About this exercise: Which of the lines below mention the word "provided"? Pull each one out.
• • •
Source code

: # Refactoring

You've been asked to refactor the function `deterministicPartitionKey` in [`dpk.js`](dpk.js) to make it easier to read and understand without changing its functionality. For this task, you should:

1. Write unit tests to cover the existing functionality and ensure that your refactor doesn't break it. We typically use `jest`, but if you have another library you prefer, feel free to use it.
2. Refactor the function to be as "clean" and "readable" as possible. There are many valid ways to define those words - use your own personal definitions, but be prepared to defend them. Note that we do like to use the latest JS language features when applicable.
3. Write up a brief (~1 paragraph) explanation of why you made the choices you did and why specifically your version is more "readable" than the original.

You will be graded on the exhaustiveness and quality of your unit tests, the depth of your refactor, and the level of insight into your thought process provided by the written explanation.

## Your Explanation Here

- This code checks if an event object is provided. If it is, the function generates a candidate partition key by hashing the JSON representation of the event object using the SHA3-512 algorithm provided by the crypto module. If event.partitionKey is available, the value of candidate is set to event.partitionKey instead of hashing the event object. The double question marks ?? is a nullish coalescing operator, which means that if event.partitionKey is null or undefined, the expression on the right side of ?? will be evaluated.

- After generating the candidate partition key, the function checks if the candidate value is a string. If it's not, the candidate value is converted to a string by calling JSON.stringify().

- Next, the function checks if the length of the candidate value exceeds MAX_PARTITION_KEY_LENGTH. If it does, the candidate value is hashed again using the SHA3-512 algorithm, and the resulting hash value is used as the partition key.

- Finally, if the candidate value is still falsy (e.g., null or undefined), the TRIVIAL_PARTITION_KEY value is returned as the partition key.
• • •
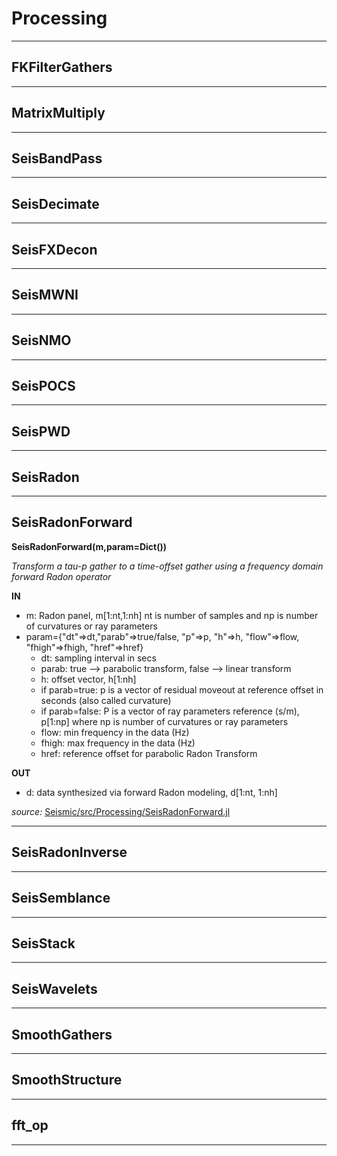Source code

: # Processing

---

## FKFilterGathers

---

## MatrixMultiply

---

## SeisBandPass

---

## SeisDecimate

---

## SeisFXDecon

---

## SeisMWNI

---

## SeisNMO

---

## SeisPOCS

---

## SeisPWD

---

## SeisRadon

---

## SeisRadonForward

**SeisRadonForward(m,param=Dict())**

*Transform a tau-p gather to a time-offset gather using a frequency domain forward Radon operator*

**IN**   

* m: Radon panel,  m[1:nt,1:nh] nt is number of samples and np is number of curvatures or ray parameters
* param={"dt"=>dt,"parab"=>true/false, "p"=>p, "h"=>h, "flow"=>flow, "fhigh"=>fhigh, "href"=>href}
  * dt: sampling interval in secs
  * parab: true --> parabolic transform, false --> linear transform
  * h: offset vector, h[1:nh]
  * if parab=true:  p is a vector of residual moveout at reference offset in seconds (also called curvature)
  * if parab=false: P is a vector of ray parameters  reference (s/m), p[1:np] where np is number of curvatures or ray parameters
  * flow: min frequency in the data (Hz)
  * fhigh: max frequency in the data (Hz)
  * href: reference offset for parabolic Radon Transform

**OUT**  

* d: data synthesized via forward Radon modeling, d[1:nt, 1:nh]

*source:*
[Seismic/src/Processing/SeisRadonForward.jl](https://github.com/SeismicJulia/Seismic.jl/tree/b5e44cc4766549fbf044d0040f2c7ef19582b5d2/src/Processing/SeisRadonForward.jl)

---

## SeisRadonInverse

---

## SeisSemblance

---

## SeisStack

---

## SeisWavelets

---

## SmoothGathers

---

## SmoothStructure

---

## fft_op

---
• • •
Written response:
You will be graded on the exhaustiveness and quality of your unit tests, the depth of your refactor, and the level of insight into your thought process provided by the written explanation.
- This code checks if an event object is provided. If it is, the function generates a candidate partition key by hashing the JSON representation of the event object using the SHA3-512 algorithm provided by the crypto module. If event.partitionKey is available, the value of candidate is set to event.partitionKey instead of hashing the event object. The double question marks ?? is a nullish coalescing operator, which means that if event.partitionKey is null or undefined, the expression on the right side of ?? will be evaluated.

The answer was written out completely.